▸ What you have to do: Set out exactly, line by line, the stretch of data below that begins at the line containing "Our method consists" and ends at the line containing "We could show", with both ends kept.

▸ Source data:
◆ ◆ ◆ ◆ ◆

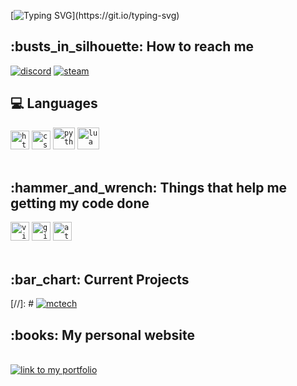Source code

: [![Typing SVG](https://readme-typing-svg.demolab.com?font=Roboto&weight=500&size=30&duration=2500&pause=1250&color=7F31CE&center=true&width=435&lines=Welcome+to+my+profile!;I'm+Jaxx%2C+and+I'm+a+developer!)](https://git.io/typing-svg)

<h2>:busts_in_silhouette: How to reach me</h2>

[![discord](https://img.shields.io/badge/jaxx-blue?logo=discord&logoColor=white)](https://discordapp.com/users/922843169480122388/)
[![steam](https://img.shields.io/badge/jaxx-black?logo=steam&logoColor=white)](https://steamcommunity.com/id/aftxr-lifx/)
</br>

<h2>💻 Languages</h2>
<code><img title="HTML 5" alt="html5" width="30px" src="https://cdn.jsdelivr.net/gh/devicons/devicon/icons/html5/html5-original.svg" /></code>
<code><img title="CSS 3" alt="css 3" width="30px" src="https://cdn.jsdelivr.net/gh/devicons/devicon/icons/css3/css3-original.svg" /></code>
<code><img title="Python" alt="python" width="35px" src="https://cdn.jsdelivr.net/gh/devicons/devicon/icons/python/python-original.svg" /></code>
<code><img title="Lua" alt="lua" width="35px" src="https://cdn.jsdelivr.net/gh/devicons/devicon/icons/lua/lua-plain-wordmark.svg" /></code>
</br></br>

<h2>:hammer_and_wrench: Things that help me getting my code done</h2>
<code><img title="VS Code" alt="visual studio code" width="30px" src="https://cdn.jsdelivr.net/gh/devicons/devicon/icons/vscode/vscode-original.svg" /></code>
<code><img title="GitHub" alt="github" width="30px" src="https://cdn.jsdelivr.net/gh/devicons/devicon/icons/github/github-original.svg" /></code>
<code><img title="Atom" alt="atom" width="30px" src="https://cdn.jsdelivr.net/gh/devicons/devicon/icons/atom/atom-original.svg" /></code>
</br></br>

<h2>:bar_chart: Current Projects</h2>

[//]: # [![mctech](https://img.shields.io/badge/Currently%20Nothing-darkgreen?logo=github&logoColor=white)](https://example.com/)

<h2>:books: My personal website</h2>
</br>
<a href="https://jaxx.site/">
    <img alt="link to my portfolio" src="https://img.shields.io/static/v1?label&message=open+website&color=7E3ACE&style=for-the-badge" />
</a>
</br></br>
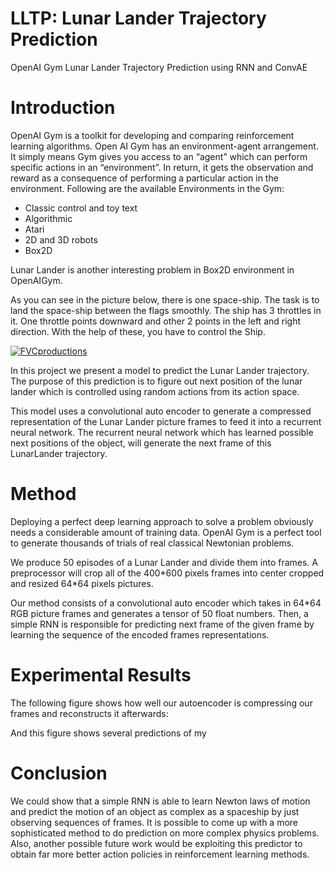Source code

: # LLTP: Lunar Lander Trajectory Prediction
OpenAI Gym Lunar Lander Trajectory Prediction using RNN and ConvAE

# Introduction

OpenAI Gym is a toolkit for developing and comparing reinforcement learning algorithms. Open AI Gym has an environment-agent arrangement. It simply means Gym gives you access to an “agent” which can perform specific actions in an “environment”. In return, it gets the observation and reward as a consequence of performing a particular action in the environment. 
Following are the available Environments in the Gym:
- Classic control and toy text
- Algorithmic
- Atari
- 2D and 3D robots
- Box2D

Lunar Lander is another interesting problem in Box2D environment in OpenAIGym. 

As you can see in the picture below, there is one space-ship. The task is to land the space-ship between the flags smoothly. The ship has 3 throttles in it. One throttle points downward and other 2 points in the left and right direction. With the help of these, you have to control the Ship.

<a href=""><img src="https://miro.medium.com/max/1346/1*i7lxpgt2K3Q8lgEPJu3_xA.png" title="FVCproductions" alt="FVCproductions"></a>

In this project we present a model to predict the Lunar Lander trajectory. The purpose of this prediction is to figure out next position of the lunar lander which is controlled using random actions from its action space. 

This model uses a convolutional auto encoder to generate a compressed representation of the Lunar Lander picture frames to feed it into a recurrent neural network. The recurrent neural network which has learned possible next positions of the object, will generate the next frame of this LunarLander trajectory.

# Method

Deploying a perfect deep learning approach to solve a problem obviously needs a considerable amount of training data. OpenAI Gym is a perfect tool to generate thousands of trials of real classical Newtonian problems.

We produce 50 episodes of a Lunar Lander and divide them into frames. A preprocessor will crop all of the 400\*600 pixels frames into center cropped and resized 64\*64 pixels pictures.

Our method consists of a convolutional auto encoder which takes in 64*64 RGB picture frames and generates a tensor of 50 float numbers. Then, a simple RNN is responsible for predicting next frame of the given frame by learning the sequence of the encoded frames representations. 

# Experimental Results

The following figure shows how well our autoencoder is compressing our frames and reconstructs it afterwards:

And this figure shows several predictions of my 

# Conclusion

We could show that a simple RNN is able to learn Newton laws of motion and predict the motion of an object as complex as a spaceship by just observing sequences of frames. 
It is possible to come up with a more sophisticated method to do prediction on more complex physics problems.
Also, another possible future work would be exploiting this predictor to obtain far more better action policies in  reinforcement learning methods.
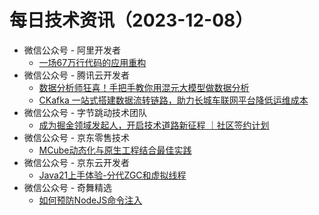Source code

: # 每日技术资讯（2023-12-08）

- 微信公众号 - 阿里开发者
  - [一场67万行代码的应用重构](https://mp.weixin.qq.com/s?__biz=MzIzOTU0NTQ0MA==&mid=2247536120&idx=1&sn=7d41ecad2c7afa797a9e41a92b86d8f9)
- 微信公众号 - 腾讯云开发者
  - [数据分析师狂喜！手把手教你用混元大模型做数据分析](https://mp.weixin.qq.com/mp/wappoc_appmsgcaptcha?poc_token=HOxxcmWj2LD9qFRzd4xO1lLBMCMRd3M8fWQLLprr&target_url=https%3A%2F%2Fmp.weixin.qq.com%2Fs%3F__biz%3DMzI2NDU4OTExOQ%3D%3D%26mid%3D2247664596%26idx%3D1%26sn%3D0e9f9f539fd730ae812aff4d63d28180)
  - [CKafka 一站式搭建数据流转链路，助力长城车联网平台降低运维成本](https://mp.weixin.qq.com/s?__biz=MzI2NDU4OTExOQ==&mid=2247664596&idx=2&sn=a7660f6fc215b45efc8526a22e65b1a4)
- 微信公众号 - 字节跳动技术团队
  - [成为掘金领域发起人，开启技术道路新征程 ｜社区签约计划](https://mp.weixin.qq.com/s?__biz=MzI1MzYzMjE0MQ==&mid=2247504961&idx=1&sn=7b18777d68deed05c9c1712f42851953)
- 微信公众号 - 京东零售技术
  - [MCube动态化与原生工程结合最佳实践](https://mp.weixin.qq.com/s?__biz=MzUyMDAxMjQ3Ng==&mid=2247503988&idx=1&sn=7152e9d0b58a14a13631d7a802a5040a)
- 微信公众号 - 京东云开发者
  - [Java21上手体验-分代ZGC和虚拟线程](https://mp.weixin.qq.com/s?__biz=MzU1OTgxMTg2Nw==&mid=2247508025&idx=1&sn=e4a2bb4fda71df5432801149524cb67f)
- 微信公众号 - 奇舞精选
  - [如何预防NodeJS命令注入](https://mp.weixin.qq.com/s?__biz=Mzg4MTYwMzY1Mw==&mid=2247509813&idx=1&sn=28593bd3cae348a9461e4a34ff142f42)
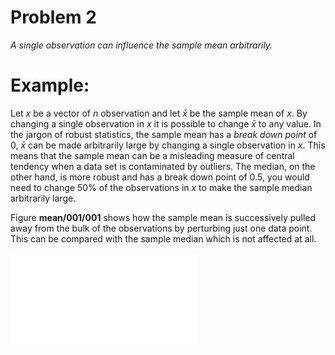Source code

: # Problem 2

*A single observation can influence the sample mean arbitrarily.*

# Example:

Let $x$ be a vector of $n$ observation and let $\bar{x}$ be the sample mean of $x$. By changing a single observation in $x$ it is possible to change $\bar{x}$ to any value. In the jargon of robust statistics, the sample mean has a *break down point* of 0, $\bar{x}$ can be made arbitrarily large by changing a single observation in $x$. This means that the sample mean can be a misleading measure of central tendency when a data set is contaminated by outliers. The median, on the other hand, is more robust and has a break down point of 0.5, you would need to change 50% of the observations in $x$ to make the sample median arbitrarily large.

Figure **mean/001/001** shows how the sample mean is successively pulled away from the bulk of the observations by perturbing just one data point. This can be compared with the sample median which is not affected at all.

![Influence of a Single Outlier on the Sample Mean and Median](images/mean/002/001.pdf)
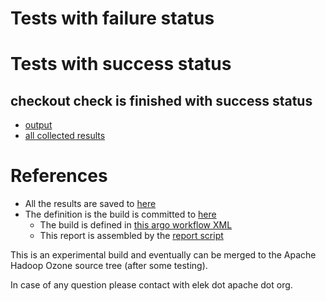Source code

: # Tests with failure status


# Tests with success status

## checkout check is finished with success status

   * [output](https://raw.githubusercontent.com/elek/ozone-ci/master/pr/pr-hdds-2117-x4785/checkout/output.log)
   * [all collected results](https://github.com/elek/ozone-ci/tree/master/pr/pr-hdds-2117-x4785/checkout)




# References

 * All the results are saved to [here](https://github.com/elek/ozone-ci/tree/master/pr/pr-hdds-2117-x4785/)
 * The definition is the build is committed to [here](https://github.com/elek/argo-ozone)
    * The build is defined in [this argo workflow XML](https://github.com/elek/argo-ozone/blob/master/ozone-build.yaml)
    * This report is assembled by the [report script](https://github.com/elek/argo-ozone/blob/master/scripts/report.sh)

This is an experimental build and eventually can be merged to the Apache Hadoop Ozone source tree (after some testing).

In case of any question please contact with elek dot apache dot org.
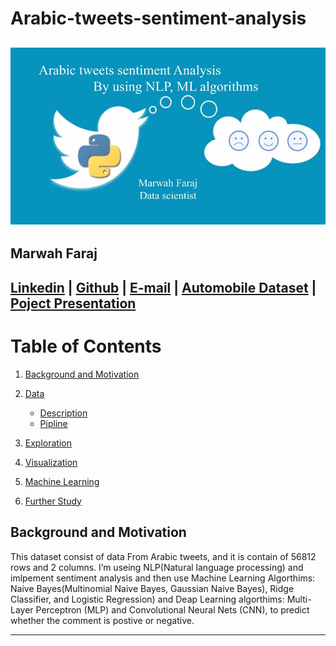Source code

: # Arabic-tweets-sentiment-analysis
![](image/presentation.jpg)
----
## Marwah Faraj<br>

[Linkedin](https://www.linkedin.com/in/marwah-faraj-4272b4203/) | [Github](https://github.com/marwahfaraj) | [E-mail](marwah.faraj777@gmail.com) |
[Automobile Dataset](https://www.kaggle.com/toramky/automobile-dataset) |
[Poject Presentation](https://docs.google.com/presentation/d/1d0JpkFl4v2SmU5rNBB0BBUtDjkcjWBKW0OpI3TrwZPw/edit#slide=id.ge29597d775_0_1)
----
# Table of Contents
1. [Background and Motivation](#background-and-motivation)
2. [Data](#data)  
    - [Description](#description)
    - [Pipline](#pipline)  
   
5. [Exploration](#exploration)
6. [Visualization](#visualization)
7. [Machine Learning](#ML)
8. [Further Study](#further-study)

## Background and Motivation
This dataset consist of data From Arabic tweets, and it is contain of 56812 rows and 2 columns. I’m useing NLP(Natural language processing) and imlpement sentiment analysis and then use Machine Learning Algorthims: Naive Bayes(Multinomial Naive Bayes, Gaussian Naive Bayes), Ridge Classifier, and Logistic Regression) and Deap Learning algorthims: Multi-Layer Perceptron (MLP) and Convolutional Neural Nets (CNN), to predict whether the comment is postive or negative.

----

◆ ◆ ◆ ◆ ◆

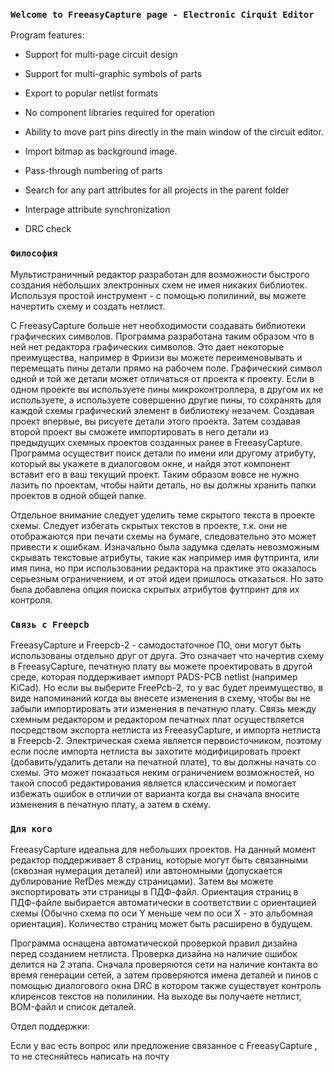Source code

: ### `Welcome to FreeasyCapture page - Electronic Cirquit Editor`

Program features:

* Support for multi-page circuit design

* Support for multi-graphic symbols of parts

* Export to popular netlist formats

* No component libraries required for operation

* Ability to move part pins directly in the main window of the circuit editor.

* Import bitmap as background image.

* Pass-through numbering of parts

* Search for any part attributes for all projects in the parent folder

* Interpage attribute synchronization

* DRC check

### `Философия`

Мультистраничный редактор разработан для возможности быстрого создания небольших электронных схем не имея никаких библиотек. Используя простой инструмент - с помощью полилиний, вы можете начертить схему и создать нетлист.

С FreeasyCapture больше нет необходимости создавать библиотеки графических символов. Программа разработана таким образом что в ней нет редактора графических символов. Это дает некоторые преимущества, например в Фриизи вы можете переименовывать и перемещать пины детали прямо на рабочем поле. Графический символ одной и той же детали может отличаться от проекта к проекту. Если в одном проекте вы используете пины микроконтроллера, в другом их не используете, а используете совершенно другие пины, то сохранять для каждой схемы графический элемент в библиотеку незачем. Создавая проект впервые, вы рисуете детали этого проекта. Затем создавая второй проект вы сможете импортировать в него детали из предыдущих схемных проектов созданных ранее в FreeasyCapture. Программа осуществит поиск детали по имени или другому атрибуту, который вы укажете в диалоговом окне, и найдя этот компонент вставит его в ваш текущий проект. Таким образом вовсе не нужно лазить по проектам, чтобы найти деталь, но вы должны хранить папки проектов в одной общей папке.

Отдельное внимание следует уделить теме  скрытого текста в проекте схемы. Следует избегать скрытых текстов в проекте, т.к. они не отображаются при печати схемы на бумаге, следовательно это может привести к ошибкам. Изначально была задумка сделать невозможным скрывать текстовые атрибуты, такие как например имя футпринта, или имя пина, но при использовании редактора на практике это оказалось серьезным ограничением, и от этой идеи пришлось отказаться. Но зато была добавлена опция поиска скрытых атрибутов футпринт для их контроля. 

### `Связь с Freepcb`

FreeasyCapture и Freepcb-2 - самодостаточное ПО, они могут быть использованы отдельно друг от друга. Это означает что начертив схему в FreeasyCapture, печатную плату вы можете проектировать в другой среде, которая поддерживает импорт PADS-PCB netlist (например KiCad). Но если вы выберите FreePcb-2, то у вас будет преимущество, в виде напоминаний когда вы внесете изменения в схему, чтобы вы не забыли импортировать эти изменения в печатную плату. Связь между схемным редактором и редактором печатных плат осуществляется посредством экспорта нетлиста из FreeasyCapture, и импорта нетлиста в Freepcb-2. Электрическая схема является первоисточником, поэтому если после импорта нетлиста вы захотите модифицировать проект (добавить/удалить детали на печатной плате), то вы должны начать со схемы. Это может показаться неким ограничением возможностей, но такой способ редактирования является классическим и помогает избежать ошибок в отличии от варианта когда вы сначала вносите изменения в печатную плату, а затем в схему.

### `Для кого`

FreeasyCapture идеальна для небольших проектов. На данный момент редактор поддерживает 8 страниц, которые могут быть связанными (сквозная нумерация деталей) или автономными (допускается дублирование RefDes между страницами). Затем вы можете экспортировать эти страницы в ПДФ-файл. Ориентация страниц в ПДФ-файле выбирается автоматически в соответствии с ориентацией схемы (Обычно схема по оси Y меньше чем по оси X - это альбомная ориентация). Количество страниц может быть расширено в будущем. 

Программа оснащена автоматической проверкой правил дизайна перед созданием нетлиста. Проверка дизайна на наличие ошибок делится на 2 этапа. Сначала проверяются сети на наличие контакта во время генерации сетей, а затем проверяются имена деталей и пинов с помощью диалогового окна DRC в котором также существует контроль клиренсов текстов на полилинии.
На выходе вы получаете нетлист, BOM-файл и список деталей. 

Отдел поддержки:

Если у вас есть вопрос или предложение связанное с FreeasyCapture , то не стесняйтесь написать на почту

◆ ◆ ◆ ◆ ◆

▸ Response for this exercise:
Our method consists of a convolutional auto encoder which takes in 64*64 RGB picture frames and generates a tensor of 50 float numbers. Then, a simple RNN is responsible for predicting next frame of the given frame by learning the sequence of the encoded frames representations. 

# Experimental Results

The following figure shows how well our autoencoder is compressing our frames and reconstructs it afterwards:

And this figure shows several predictions of my 

# Conclusion

We could show that a simple RNN is able to learn Newton laws of motion and predict the motion of an object as complex as a spaceship by just observing sequences of frames. 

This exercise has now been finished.